Recent microcosm studies have revealed that fluoroquinolone (FQ) antibiotics can have ecotoxicological impacts on photosynthetic organisms, but little is known about the mechanisms of toxicity. We employed a combination of modeling and experimental techniques to explore how FQs may have these unintended secondary toxic effects. Structure-activity analysis revealed that the quinolone ring and secondary amino group typically present in FQ antibiotics may mediate their action as quinone site inhibitors in photosystem II (PS-II), a key enzyme in photosynthetic electron transport.
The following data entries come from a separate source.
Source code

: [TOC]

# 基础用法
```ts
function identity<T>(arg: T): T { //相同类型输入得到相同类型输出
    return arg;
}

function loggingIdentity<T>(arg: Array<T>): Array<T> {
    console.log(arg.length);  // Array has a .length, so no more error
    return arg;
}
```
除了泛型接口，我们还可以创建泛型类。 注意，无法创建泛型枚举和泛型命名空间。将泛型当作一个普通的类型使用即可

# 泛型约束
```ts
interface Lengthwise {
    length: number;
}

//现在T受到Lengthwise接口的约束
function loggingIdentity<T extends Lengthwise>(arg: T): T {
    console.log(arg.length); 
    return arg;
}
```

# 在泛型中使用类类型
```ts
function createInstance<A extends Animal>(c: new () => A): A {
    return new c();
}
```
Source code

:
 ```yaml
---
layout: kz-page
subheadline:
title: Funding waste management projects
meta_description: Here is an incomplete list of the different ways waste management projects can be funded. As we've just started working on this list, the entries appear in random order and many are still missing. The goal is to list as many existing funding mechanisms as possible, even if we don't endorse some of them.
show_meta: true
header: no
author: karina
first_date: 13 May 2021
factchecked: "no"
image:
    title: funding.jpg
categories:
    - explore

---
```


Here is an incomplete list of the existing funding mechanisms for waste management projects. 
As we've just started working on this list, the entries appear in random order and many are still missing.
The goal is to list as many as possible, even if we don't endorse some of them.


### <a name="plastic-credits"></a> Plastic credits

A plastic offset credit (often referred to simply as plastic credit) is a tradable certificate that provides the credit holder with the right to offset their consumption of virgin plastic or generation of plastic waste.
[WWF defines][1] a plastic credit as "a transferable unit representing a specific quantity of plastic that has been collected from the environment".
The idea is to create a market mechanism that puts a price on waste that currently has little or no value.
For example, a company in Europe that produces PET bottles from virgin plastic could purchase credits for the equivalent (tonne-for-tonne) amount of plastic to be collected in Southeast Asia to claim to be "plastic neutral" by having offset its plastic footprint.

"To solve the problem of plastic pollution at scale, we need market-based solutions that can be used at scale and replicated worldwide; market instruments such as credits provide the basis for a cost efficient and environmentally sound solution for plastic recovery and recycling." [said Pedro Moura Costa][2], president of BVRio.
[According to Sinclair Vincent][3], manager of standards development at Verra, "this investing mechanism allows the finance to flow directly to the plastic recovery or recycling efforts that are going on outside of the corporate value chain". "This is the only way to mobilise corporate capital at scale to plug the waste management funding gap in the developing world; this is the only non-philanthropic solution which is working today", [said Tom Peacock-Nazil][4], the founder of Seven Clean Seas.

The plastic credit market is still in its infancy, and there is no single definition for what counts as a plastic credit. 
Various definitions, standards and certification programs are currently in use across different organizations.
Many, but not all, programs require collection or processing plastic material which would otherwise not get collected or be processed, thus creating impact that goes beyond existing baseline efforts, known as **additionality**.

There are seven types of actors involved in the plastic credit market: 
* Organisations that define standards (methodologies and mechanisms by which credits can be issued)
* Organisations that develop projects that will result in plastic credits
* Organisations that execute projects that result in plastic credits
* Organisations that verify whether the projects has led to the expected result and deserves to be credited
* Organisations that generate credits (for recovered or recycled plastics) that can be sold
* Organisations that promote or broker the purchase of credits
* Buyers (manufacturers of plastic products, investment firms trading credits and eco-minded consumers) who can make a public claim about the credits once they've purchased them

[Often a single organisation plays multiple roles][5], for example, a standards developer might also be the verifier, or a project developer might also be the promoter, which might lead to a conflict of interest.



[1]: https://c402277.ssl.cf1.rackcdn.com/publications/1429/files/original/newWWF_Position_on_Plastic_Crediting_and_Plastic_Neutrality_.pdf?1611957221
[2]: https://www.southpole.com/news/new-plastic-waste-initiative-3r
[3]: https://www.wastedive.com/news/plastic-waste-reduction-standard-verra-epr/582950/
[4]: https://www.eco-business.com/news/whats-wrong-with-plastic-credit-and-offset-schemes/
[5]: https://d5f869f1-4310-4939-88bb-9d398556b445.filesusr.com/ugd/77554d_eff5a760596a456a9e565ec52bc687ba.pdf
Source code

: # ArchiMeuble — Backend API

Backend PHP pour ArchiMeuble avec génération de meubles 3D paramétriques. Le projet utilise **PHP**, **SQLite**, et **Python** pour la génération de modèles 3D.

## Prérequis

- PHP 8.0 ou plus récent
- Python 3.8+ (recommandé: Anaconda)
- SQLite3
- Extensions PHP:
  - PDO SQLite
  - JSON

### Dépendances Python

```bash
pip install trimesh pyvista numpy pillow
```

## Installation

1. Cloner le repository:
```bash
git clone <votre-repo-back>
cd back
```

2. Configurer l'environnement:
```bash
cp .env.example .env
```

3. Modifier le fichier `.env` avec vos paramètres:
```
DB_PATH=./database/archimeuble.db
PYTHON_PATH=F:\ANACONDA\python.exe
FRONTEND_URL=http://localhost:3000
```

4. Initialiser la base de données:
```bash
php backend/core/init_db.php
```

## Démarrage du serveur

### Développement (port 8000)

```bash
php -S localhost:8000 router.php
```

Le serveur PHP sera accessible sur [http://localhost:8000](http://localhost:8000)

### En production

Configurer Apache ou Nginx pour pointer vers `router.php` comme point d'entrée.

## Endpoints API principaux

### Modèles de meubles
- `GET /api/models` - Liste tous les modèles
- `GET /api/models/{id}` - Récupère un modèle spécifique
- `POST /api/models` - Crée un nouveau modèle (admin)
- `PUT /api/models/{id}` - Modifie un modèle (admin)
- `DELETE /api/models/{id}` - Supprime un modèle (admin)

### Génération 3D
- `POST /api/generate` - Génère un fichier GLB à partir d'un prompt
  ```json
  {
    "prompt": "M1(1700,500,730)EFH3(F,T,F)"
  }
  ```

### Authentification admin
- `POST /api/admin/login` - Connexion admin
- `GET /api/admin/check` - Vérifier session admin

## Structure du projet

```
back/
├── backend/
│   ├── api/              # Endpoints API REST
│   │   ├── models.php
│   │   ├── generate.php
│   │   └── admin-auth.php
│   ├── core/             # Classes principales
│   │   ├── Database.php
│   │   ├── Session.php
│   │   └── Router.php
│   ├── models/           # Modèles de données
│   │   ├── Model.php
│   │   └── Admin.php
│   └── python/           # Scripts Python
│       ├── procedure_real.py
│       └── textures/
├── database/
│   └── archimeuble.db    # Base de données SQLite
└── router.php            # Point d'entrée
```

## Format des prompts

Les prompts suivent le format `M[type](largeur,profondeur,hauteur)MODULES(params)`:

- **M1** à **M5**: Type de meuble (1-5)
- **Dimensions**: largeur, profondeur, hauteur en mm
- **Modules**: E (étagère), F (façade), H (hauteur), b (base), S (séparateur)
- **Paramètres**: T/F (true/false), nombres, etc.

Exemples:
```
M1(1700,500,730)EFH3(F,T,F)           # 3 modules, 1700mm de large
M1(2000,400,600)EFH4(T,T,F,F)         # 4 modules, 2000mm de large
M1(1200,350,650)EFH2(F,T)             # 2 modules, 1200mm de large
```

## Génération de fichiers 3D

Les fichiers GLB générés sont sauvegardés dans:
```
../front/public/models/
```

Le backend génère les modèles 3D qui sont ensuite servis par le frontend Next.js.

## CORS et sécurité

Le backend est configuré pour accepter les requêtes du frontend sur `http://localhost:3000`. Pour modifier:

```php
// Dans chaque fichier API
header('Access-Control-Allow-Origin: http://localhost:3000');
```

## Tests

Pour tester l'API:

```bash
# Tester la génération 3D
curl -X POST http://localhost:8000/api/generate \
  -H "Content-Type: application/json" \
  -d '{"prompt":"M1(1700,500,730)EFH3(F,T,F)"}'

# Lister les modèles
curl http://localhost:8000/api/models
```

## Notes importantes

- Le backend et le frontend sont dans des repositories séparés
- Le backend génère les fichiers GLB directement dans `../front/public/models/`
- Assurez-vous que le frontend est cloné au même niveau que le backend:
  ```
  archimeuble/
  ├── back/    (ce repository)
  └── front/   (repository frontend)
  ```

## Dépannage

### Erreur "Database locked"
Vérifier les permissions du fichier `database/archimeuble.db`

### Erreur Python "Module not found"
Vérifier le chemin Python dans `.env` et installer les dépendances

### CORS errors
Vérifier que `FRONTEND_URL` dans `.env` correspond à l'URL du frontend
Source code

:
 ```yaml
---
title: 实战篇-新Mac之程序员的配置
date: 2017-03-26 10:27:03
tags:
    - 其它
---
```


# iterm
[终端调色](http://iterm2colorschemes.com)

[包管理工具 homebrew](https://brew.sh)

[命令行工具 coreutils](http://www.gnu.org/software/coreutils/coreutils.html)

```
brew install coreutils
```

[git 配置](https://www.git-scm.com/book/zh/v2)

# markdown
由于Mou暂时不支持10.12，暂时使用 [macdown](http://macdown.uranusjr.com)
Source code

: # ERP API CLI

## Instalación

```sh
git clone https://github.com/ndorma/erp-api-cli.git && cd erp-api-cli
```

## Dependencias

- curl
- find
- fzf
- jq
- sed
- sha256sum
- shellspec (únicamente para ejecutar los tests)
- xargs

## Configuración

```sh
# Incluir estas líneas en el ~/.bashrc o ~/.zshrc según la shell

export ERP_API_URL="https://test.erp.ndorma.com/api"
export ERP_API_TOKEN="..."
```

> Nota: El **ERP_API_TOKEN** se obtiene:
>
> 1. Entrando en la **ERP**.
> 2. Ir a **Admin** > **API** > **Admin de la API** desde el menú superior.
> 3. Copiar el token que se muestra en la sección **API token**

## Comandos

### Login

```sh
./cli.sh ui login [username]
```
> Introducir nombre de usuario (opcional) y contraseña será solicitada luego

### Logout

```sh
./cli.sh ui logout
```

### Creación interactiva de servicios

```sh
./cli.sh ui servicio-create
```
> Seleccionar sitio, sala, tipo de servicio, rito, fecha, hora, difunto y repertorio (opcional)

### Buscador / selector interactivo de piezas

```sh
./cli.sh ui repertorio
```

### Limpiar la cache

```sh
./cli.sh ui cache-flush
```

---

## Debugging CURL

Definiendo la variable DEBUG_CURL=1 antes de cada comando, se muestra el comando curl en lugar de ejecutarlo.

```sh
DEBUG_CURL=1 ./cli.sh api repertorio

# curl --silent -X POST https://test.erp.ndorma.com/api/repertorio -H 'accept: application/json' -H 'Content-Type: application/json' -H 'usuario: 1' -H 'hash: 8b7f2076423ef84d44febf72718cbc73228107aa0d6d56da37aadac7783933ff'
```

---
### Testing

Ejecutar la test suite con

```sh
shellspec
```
Follow-up molecular simulations involving nalidixic acid (Naldx), a nonfluorinated quinolone with a demonstrated adverse impact on photosynthesis, and ciprofloxacin (Cipro), the most commonly used FQ antibiotic, showed that both may interfere stereochemically with the catalytic activity of reaction center II (RC-II), the pheophytin-quinone-type center present in PS-II. Naldx can occupy the same binding site as the secondary quinone acceptor (Q(B)) in RC-II and interact with amino acid residues required for the enzymatic reduction of Q(B). Cipro binds in a somewhat different manner, suggesting a different mechanism of interference. Fluorescence induction kinetics, a common method of screening for PS-II inhibition, recorded for photoexcited thylakoid membranes isolated from Cipro-exposed spinach chloroplasts, indicated that Cipro interferes with the transfer of energy from excited antenna chlorophyll molecules to the reaction center in RC-II ([Cipro] >or= 5 microM in vitro and >or=10 microM in vivo) and thus delays the kinetics of photoreduction of the primary quinone acceptor (Q(A); [Cipro] >or= 0.6 microM in vitro). Spinach plants exposed to Cipro exhibited severe growth inhibition characterized by a decrease in both the synthesis of leaves and growth of the roots ([Cipro] >or= 0.5 microM in vivo). Our results thus demonstrate that Cipro and related FQ antibiotics may interfere with photosynthetic pathways, in addition to causing morphological deformities in higher plants.